Court of Appeal, Fourth District, Division 1, California - April 11, 2017 - Cal.Rptr.3d - 2017 WL 1326317 - 17 Cal. Daily Op. Serv. 3502

City filed petition for writ relief from Public Employment Relations Board (PERB) determination that city was obliged to “meet and confer” with union for city employees before citizen-sponsored city pension reform initiative could be placed on ballot.

The Court of Appeal held that:

In light of the language of the Meyers-Milias-Brown Act and the clear distinction between voter-sponsored and city-council-generated initiatives, a city has no obligation under the Act to meet and confer before placing a duly qualified citizen-sponsored initiative on the ballot because such an initiative does not involve a proposal by the “governing body” nor could produce an agreement regarding such an initiative that the public agency is authorized to make.

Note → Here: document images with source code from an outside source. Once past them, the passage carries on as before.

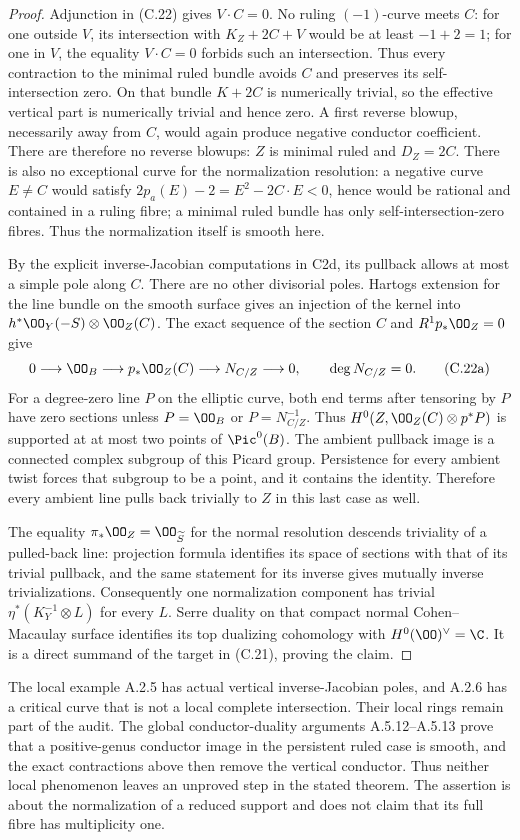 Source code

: \begin{proof}
Adjunction in (C.22) gives $V\cdot C=0$. No ruling $(-1)$-curve meets $C$: for one outside $V$, its intersection with $K_Z+2C+V$ would be at least $-1+2=1$; for one in $V$, the equality $V\cdot C=0$ forbids such an intersection. Thus every contraction to the minimal ruled bundle avoids $C$ and preserves its self-intersection zero. On that bundle $K+2C$ is numerically trivial, so the effective vertical part is numerically trivial and hence zero. A first reverse blowup, necessarily away from $C$, would again produce negative conductor coefficient. There are therefore no reverse blowups: $Z$ is minimal ruled and $D_Z=2C$. There is also no exceptional curve for the normalization resolution: a negative curve $E\ne C$ would satisfy $2p_a(E)-2=E^2-2C\cdot E<0$, hence would be rational and contained in a ruling fibre; a minimal ruled bundle has only self-intersection-zero fibres. Thus the normalization itself is smooth here.

By the explicit inverse-Jacobian computations in C2d, its pullback allows at most a simple pole along $C$. There are no other divisorial poles. Hartogs extension for the line bundle on the smooth surface gives an injection of the kernel into $h^*\OO_Y(-S)\otimes\OO_Z(C)$. The exact sequence of the section $C$ and $R^1p_*\OO_Z=0$ give
\[
 0\longrightarrow\OO_B\longrightarrow p_*\OO_Z(C)
   \longrightarrow N_{C/Z}\longrightarrow0,
 \qquad \deg N_{C/Z}=0.                              \tag{C.22a}
\]
For a degree-zero line $P$ on the elliptic curve, both end terms after tensoring by $P$ have zero sections unless $P=\OO_B$ or $P=N_{C/Z}^{-1}$. Thus $H^0(Z,\OO_Z(C)\otimes p^*P)$ is supported at at most two points of $\Pic^0(B)$. The ambient pullback image is a connected complex subgroup of this Picard group. Persistence for every ambient twist forces that subgroup to be a point, and it contains the identity. Therefore every ambient line pulls back trivially to $Z$ in this last case as well.

The equality $\pi_*\OO_Z=\OO_{\widetilde S}$ for the normal resolution descends triviality of a pulled-back line: projection formula identifies its space of sections with that of its trivial pullback, and the same statement for its inverse gives mutually inverse trivializations. Consequently one normalization component has trivial $\eta^*(K_Y^{-1}\otimes L)$ for every $L$. Serre duality on that compact normal Cohen--Macaulay surface identifies its top dualizing cohomology with $H^0(\OO)^\vee=\C$. It is a direct summand of the target in (C.21), proving the claim.
\end{proof}

The local example A.2.5 has actual vertical inverse-Jacobian
poles, and A.2.6 has a critical curve that is not a local
complete intersection. Their local rings remain part of the
audit. The global conductor-duality arguments A.5.12--A.5.13 prove
that a positive-genus conductor image in the persistent ruled
case is smooth, and the exact contractions above then remove
the vertical conductor. Thus neither local phenomenon leaves
an unproved step in the stated theorem. The assertion
is about the normalization of a reduced support and does not
claim that its full fibre has multiplicity one.



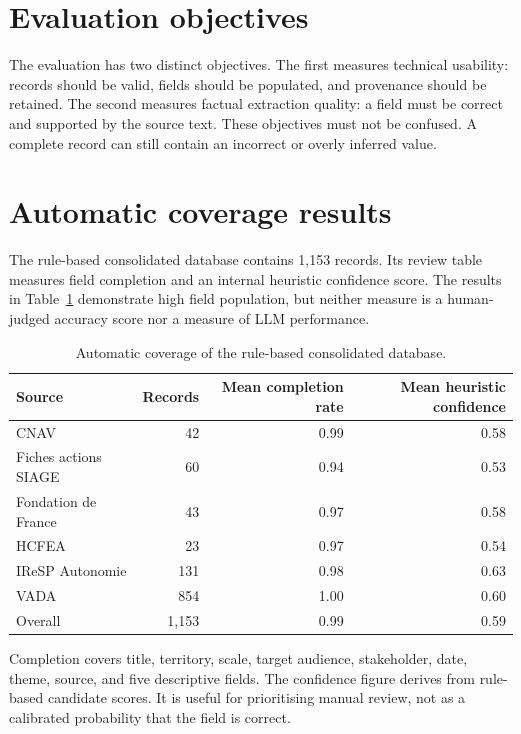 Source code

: \section{Evaluation objectives}

The evaluation has two distinct objectives. The first measures technical
usability: records should be valid, fields should be populated, and provenance
should be retained. The second measures factual extraction quality: a field must
be correct and supported by the source text. These objectives must not be
confused. A complete record can still contain an incorrect or overly inferred
value.

\section{Automatic coverage results}

The rule-based consolidated database contains 1,153 records. Its review table
measures field completion and an internal heuristic confidence score. The
results in Table~\ref{tab:coverage-results} demonstrate high field population,
but neither measure is a human-judged accuracy score nor a measure of LLM
performance.

\begin{table}[H]
\centering
\begin{tabular}{lrrr}
\toprule
Source & Records & Mean completion rate & Mean heuristic confidence \\
\midrule
CNAV & 42 & 0.99 & 0.58 \\
Fiches actions SIAGE & 60 & 0.94 & 0.53 \\
Fondation de France & 43 & 0.97 & 0.58 \\
HCFEA & 23 & 0.97 & 0.54 \\
IReSP Autonomie & 131 & 0.98 & 0.63 \\
VADA & 854 & 1.00 & 0.60 \\
\midrule
Overall & 1,153 & 0.99 & 0.59 \\
\bottomrule
\end{tabular}
\caption{Automatic coverage of the rule-based consolidated database.}
\label{tab:coverage-results}
\end{table}

Completion covers title, territory, scale, target audience, stakeholder, date,
theme, source, and five descriptive fields. The confidence figure derives from
rule-based candidate scores. It is useful for prioritising manual review, not as
a calibrated probability that the field is correct.

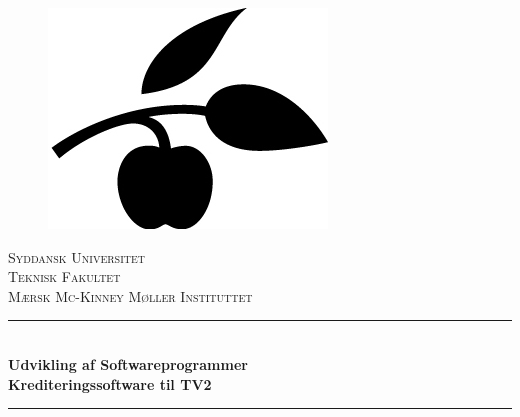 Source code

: \begin{titlepage}
    \vspace{1cm}
    \begin{center}
        \begin{figure}[h!]
            \centering
            \includegraphics[scale=1]{images/SDUlogo.jpg}
            
            \label{fig:SDUlogo}
        \end{figure}
        
        \textsc{\LARGE Syddansk Universitet}\\[0.3cm]
        \textsc{\Large Teknisk Fakultet}\\[0.3cm]
        \textsc{\large Mærsk Mc-Kinney Møller Instituttet}\\[1.25cm]
        
        \rule{\linewidth}{0.2mm}\\[0.35cm] %
        { 
            \LARGE \bfseries Udvikling af Softwareprogrammer\\[0.35cm]
            \Large \bfseries Krediteringssoftware til TV2\\[0.35cm]
        }
        \rule{\linewidth}{0.2mm}\\[1cm]
        

\end{center}
\end{titlepage}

City pension reform initiative was not a de facto governing-body-sponsored ballot proposal under “statutory agency” principles that could have triggered meet-and-confer obligations under the Meyers-Milias-Brown Act, despite role of mayor, who was also city’s lead collective bargaining negotiator, in proposing a similar reform; mayor was not statutorily delegated the power to place a city council-sponsored ballot proposal on the ballot without obtaining approval from the city council, and mayor did not obtain any such approval.

Mayor’s support of city pension reform initiative could not be imputed to city council under doctrine of actual authority, for purposes of rendering citizen-sponsored initiative a city council-sponsored initiative which triggered meet-and-confer obligations under the Meyers-Milias-Brown Act, where city council did not actually authorize mayor to act on its behalf to formulate and campaign for the initiative, nor did mayor believe he was acting or had the authority to act on behalf of the city council when he took those actions.

City mayor did not have apparent authority to act on behalf of city council when proposing and campaigning for city pension reform initiative, and thus initiative, which was actually proposed by private city citizens, was not a city council-sponsored initiative which triggered meet-and-confer obligations under the Meyers-Milias-Brown Act, where city council did not do or say anything that could have caused a reasonable city employee to belief that mayor had been authorized to act on city council’s behalf, and mayor had not committed any wrongful act on behalf of city council.

City council did not ratify mayor’s acts in promulgating and supporting city pension reform initiative, and thus agency theory did not apply and citizen-sponsored initiative was not actually a city council-sponsored initiative which triggered meet-and-confer obligations under the Meyers-Milias-Brown Act; council’s failure to disavow or repudiate mayor’s conduct was meaningless, as mayor’s conduct was not an unfair labor practice and council did not take any formal vote to ratify his conduct, and council was required to place initiative before the voters and could not ignore election result by refusing to accept the benefits once the initiative passed.